__Assignment__: Please copy each line in the records below that contains the string "Melbourne".

__The data__:

[Start of Attachment]

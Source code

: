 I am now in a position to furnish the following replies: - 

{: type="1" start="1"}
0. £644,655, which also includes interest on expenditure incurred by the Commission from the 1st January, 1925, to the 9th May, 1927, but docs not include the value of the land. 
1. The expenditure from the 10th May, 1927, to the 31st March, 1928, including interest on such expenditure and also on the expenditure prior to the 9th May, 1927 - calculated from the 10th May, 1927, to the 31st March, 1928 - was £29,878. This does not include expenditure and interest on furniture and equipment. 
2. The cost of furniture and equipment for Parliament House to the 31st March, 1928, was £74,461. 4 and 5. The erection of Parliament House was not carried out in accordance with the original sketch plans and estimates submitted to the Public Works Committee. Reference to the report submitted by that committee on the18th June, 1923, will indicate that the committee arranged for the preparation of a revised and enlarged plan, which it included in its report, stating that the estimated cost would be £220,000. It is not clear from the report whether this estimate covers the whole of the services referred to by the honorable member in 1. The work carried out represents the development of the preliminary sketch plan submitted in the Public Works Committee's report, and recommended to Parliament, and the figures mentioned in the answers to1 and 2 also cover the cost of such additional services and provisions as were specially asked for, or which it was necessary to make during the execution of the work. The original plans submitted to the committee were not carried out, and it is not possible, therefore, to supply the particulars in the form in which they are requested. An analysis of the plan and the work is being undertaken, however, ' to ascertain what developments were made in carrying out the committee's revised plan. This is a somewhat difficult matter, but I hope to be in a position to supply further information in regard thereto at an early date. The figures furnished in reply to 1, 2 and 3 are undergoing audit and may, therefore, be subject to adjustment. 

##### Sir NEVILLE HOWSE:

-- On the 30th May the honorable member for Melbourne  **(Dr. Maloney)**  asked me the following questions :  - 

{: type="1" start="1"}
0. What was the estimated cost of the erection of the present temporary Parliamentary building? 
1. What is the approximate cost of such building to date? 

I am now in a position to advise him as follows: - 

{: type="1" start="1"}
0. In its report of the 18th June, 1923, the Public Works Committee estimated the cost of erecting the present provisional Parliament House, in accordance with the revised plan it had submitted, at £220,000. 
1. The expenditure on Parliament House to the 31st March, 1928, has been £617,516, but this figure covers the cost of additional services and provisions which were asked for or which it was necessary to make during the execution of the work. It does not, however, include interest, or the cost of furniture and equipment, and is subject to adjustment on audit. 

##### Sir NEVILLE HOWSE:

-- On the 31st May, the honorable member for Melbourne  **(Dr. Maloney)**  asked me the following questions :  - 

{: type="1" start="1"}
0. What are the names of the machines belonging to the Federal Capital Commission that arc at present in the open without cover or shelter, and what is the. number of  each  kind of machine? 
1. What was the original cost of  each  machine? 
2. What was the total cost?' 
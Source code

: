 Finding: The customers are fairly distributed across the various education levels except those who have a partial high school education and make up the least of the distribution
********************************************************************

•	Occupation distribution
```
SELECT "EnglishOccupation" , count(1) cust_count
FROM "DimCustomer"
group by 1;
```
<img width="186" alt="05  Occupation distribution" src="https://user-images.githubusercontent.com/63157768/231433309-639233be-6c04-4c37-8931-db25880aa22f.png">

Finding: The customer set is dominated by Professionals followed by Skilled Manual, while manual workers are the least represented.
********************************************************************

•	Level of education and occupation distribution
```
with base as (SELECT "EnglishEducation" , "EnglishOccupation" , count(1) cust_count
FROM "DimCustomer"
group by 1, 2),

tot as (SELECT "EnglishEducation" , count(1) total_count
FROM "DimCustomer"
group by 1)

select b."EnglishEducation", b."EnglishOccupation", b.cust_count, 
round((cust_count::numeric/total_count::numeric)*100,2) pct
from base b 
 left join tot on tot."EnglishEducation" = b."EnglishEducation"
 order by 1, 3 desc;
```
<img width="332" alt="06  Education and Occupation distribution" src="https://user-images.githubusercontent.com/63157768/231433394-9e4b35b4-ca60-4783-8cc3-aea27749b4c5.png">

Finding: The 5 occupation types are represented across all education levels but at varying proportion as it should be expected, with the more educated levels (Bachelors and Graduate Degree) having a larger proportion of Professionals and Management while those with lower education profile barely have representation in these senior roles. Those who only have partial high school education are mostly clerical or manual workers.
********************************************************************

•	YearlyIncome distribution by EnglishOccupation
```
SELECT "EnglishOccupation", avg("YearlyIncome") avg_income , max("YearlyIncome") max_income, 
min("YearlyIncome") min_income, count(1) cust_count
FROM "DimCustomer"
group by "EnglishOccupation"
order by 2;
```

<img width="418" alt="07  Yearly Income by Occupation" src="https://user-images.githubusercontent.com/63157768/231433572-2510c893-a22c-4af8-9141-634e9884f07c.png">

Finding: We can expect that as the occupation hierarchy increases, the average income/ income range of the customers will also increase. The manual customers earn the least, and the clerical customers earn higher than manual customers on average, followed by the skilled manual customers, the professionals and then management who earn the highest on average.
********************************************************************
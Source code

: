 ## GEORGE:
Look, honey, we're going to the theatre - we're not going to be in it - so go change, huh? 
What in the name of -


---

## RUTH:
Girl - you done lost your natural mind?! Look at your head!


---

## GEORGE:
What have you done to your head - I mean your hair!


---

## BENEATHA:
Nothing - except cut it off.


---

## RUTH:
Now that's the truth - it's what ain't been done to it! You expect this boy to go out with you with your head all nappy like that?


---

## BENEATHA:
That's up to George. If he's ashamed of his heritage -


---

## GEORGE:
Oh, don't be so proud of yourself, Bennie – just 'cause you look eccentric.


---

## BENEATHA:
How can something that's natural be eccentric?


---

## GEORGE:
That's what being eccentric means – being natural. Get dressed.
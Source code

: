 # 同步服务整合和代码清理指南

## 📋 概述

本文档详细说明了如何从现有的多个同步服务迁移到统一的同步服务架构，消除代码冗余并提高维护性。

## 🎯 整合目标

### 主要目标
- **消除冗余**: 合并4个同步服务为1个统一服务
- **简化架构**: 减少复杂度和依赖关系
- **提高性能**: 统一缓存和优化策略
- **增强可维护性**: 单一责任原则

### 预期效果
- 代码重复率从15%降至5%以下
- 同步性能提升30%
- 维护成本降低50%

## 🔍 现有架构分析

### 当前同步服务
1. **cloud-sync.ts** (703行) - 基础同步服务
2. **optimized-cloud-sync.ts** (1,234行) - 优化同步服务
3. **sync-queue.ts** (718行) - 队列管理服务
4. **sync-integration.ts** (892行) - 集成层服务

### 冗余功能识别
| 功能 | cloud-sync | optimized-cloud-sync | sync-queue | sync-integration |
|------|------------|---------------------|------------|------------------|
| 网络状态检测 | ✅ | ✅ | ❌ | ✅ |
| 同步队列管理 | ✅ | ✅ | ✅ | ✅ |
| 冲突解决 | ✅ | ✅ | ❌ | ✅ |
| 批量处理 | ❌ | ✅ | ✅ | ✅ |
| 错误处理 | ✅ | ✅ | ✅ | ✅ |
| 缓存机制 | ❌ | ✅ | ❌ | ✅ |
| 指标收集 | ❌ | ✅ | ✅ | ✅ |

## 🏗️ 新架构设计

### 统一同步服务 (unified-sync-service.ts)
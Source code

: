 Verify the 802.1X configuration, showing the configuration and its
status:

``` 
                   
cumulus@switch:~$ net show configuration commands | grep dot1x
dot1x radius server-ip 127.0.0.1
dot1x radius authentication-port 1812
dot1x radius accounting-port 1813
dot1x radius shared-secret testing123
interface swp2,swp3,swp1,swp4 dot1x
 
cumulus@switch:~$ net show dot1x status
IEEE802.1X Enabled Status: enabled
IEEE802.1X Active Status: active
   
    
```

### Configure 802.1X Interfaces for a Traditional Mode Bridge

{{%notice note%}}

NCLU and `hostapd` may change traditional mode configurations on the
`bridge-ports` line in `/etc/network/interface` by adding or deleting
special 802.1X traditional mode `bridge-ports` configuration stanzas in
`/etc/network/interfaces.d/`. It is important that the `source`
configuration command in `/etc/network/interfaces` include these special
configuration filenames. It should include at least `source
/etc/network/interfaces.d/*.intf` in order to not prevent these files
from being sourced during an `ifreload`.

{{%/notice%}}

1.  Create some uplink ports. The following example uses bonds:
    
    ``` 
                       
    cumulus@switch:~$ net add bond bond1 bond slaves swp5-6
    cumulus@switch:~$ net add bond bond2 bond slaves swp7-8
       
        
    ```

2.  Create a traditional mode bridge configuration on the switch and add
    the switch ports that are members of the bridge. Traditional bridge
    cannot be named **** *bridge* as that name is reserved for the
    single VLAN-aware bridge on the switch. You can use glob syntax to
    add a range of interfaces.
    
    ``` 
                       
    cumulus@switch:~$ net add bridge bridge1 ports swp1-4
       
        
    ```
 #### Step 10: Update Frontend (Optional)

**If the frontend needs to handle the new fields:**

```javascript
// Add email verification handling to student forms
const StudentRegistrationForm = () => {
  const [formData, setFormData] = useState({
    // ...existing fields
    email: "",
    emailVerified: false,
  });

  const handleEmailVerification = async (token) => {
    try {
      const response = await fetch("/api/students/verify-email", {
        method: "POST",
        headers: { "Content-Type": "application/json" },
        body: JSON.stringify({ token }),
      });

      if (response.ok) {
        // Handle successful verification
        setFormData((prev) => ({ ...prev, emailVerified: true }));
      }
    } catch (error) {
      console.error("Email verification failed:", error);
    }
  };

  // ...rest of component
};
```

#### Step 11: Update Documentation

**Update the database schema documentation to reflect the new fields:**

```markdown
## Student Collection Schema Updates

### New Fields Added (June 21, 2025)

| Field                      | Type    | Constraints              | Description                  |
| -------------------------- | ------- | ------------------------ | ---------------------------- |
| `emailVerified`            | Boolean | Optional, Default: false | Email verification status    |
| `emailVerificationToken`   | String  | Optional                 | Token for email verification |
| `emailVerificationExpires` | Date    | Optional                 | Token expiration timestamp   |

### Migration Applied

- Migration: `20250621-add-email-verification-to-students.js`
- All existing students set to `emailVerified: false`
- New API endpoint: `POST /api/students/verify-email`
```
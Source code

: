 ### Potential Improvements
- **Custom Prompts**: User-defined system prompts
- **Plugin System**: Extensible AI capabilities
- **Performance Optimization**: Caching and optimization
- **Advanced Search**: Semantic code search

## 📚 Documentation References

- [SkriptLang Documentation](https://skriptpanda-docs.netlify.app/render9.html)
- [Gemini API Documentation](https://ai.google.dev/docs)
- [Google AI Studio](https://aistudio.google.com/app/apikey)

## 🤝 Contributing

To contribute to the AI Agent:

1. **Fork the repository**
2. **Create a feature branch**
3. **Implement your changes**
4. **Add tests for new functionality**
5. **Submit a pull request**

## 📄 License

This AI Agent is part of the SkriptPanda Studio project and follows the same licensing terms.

[End of Attachment]

__Result of the exercise__:
-- On the 30th May the honorable member for Melbourne  **(Dr. Maloney)**  asked me the following questions :  - 
-- On the 31st May, the honorable member for Melbourne  **(Dr. Maloney)**  asked me the following questions :  - 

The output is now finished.